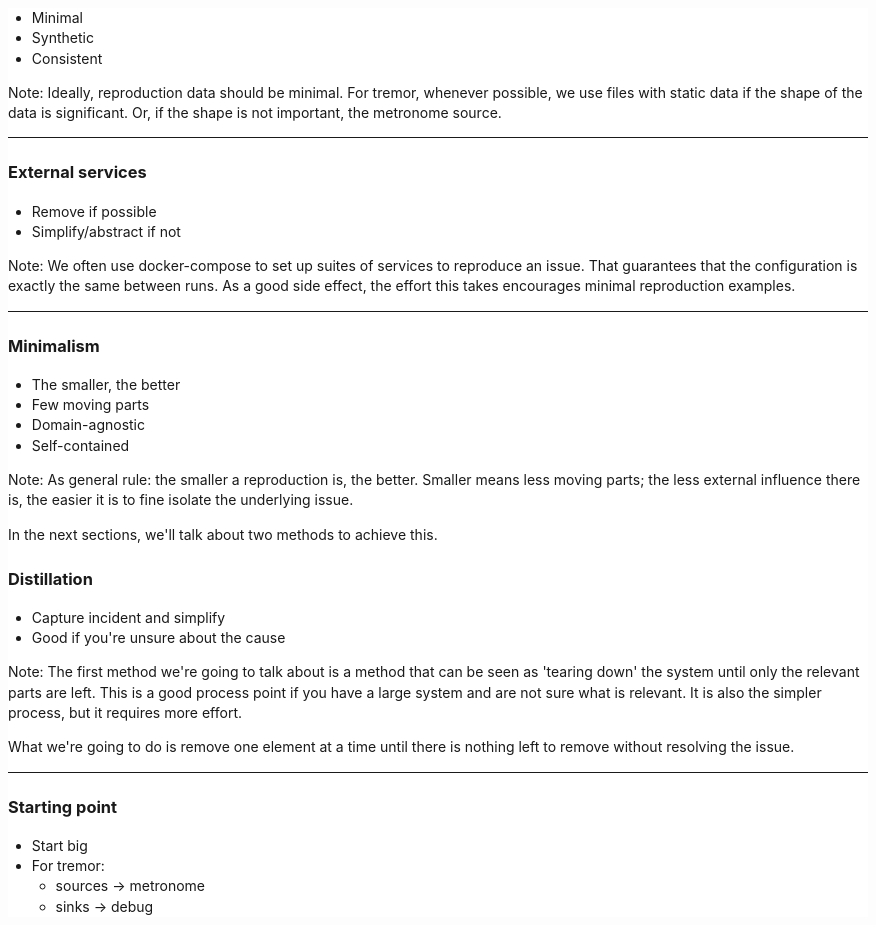 * Minimal
* Synthetic
* Consistent

Note:
Ideally, reproduction data should be minimal. For tremor, whenever possible, we use files with static data if the shape of the data is significant. Or, if the shape is not important, the metronome source.

---

### External services

* Remove if possible
* Simplify/abstract if not

Note:
We often use docker-compose to set up suites of services to reproduce an issue. That guarantees that the configuration is exactly the same between runs. As a good side effect, the effort this takes encourages minimal reproduction examples.

---

### Minimalism

* The smaller, the better
* Few moving parts
* Domain-agnostic
* Self-contained

Note:
As general rule: the smaller a reproduction is, the better. Smaller means less moving parts; the  less external influence there is, the easier it is to fine isolate the underlying issue.

In the next sections, we'll talk about two methods to achieve this.

>>>

### Distillation

* Capture incident and simplify
* Good if you're unsure about the cause

Note:
The first method we're going to talk about is a method that can be seen as 'tearing down' the system until only the relevant parts are left. This is a good process point if you have a large system and are not sure what is relevant. It is also the simpler process, but it requires more effort.

What we're going to do is remove one element at a time until there is nothing left to remove without resolving the issue.

---

### Starting point

* Start big
* For tremor:
  * sources -> metronome
  * sinks -> debug
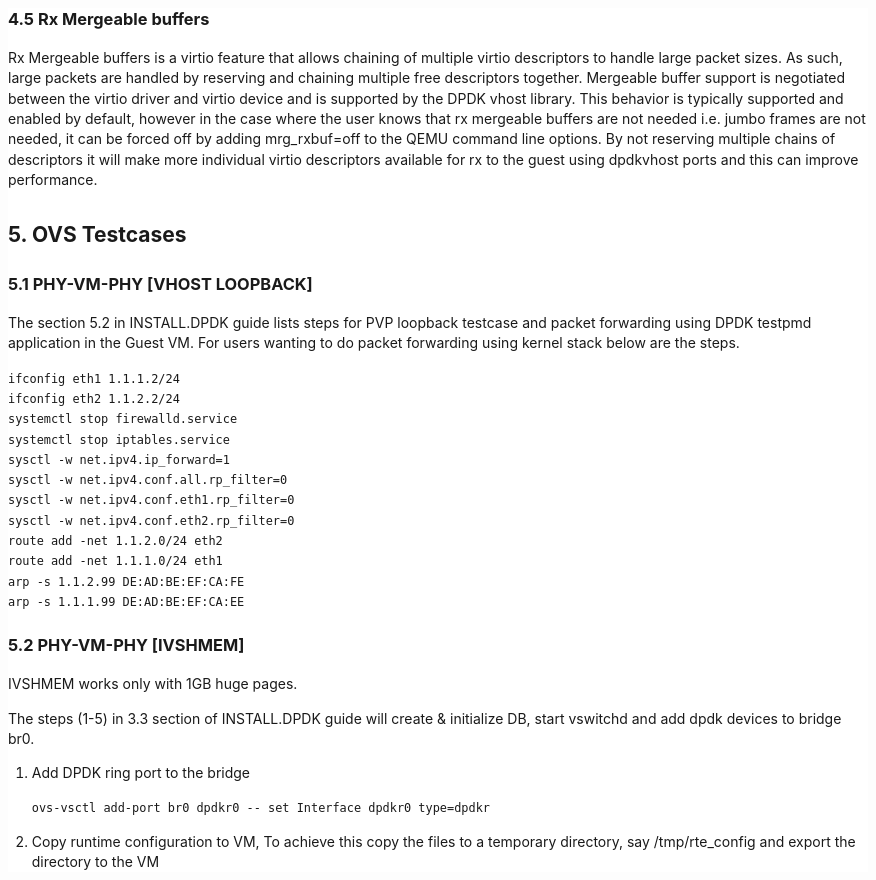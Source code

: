 ### 4.5 Rx Mergeable buffers

  Rx Mergeable buffers is a virtio feature that allows chaining of multiple
  virtio descriptors to handle large packet sizes. As such, large packets
  are handled by reserving and chaining multiple free descriptors
  together. Mergeable buffer support is negotiated between the virtio
  driver and virtio device and is supported by the DPDK vhost library.
  This behavior is typically supported and enabled by default, however
  in the case where the user knows that rx mergeable buffers are not needed
  i.e. jumbo frames are not needed, it can be forced off by adding
  mrg_rxbuf=off to the QEMU command line options. By not reserving multiple
  chains of descriptors it will make more individual virtio descriptors
  available for rx to the guest using dpdkvhost ports and this can improve
  performance.

## <a name="ovstc"></a> 5. OVS Testcases
### 5.1 PHY-VM-PHY [VHOST LOOPBACK]

The section 5.2 in INSTALL.DPDK guide lists steps for PVP loopback testcase
and packet forwarding using DPDK testpmd application in the Guest VM.
For users wanting to do packet forwarding using kernel stack below are the steps.

  ```
  ifconfig eth1 1.1.1.2/24
  ifconfig eth2 1.1.2.2/24
  systemctl stop firewalld.service
  systemctl stop iptables.service
  sysctl -w net.ipv4.ip_forward=1
  sysctl -w net.ipv4.conf.all.rp_filter=0
  sysctl -w net.ipv4.conf.eth1.rp_filter=0
  sysctl -w net.ipv4.conf.eth2.rp_filter=0
  route add -net 1.1.2.0/24 eth2
  route add -net 1.1.1.0/24 eth1
  arp -s 1.1.2.99 DE:AD:BE:EF:CA:FE
  arp -s 1.1.1.99 DE:AD:BE:EF:CA:EE
  ```

### 5.2 PHY-VM-PHY [IVSHMEM]

IVSHMEM works only with 1GB huge pages.

  The steps (1-5) in 3.3 section of INSTALL.DPDK guide will create & initialize DB,
  start vswitchd and add dpdk devices to bridge br0.

  1. Add DPDK ring port to the bridge

       ```
       ovs-vsctl add-port br0 dpdkr0 -- set Interface dpdkr0 type=dpdkr
       ```

  2. Copy runtime configuration to VM, To achieve this copy the files to a temporary
     directory, say /tmp/rte_config and export the directory to the VM


[DPDK Linux GSG]: http://www.dpdk.org/doc/guides/linux_gsg/build_dpdk.html#binding-and-unbinding-network-ports-to-from-the-igb-uioor-vfio-modules
[DPDK Docs]: http://dpdk.org/doc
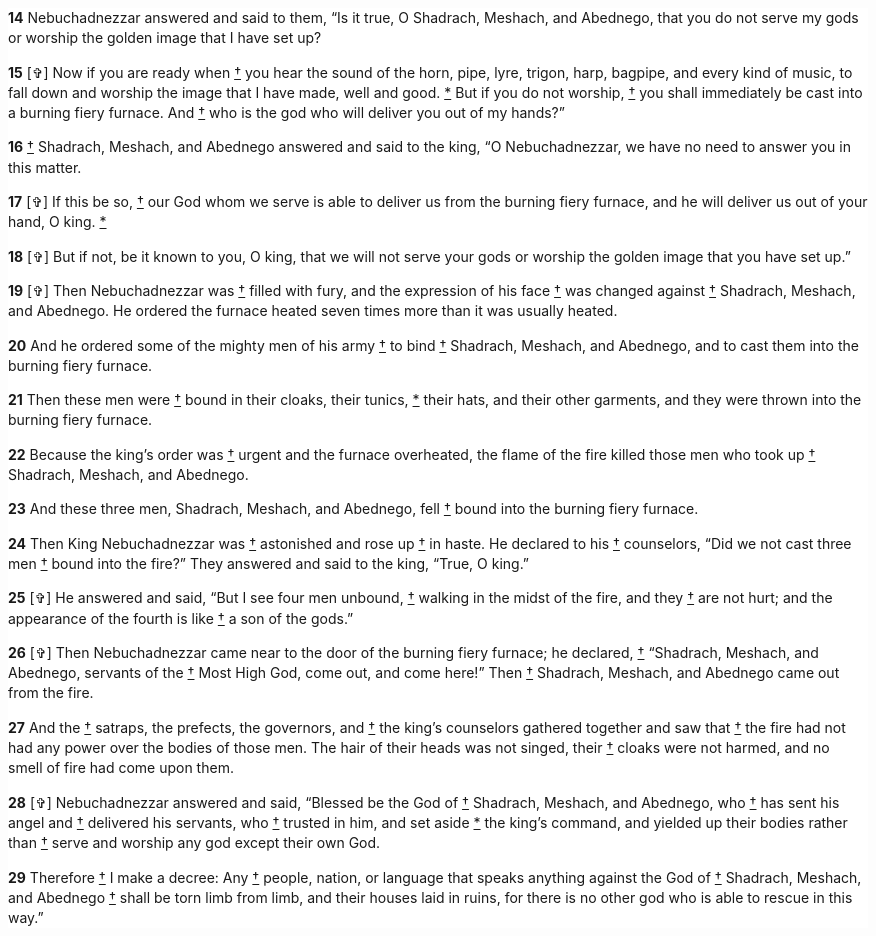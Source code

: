 **14**  Nebuchadnezzar answered and said to them, “Is it true, O Shadrach, Meshach, and Abednego, that you do not serve my gods or worship the golden image that I have set up?

**15** [✞] Now if you are ready when [†](#Dn_CR163) you hear the sound of the horn, pipe, lyre, trigon, harp, bagpipe, and every kind of music, to fall down and worship the image that I have made, well and good. [*](#Dn_NC7) But if you do not worship, [†](#Dn_CR164) you shall immediately be cast into a burning fiery furnace. And [†](#Dn_CR165) who is the god who will deliver you out of my hands?”

**16**  [†](#Dn_CR166) Shadrach, Meshach, and Abednego answered and said to the king, “O Nebuchadnezzar, we have no need to answer you in this matter.

**17** [✞] If this be so, [†](#Dn_CR167) our God whom we serve is able to deliver us from the burning fiery furnace, and he will deliver us out of your hand, O king. [*](#Dn_NC8)

**18** [✞] But if not, be it known to you, O king, that we will not serve your gods or worship the golden image that you have set up.”

**19** [✞] Then Nebuchadnezzar was [†](#Dn_CR168) filled with fury, and the expression of his face [†](#Dn_CR169) was changed against [†](#Dn_CR170) Shadrach, Meshach, and Abednego. He ordered the furnace heated seven times more than it was usually heated.

**20**  And he ordered some of the mighty men of his army [†](#Dn_CR171) to bind [†](#Dn_CR172) Shadrach, Meshach, and Abednego, and to cast them into the burning fiery furnace.

**21**  Then these men were [†](#Dn_CR173) bound in their cloaks, their tunics, [*](#Dn_NC9) their hats, and their other garments, and they were thrown into the burning fiery furnace.

**22**  Because the king’s order was [†](#Dn_CR174) urgent and the furnace overheated, the flame of the fire killed those men who took up [†](#Dn_CR175) Shadrach, Meshach, and Abednego.

**23**  And these three men, Shadrach, Meshach, and Abednego, fell [†](#Dn_CR176) bound into the burning fiery furnace.

**24**  Then King Nebuchadnezzar was [†](#Dn_CR177) astonished and rose up [†](#Dn_CR178) in haste. He declared to his [†](#Dn_CR179) counselors, “Did we not cast three men [†](#Dn_CR180) bound into the fire?” They answered and said to the king, “True, O king.”

**25** [✞] He answered and said, “But I see four men unbound, [†](#Dn_CR181) walking in the midst of the fire, and they [†](#Dn_CR182) are not hurt; and the appearance of the fourth is like [†](#Dn_CR183) a son of the gods.”

**26** [✞] Then Nebuchadnezzar came near to the door of the burning fiery furnace; he declared, [†](#Dn_CR184) “Shadrach, Meshach, and Abednego, servants of the [†](#Dn_CR185) Most High God, come out, and come here!” Then [†](#Dn_CR184) Shadrach, Meshach, and Abednego came out from the fire.

**27**  And the [†](#Dn_CR186) satraps, the prefects, the governors, and [†](#Dn_CR187) the king’s counselors gathered together and saw that [†](#Dn_CR188) the fire had not had any power over the bodies of those men. The hair of their heads was not singed, their [†](#Dn_CR189) cloaks were not harmed, and no smell of fire had come upon them.

**28** [✞] Nebuchadnezzar answered and said, “Blessed be the God of [†](#Dn_CR190) Shadrach, Meshach, and Abednego, who [†](#Dn_CR191) has sent his angel and [†](#Dn_CR192) delivered his servants, who [†](#Dn_CR193) trusted in him, and set aside [*](#Dn_NC10) the king’s command, and yielded up their bodies rather than [†](#Dn_CR194) serve and worship any god except their own God.

**29**  Therefore [†](#Dn_CR195) I make a decree: Any [†](#Dn_CR196) people, nation, or language that speaks anything against the God of [†](#Dn_CR197) Shadrach, Meshach, and Abednego [†](#Dn_CR198) shall be torn limb from limb, and their houses laid in ruins, for there is no other god who is able to rescue in this way.”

++++++

» WHAT IS BEING ASKED
Line count for "your": count the lines in the records above that contain this word, and write only the number.

» EXERCISE OUTPUT
2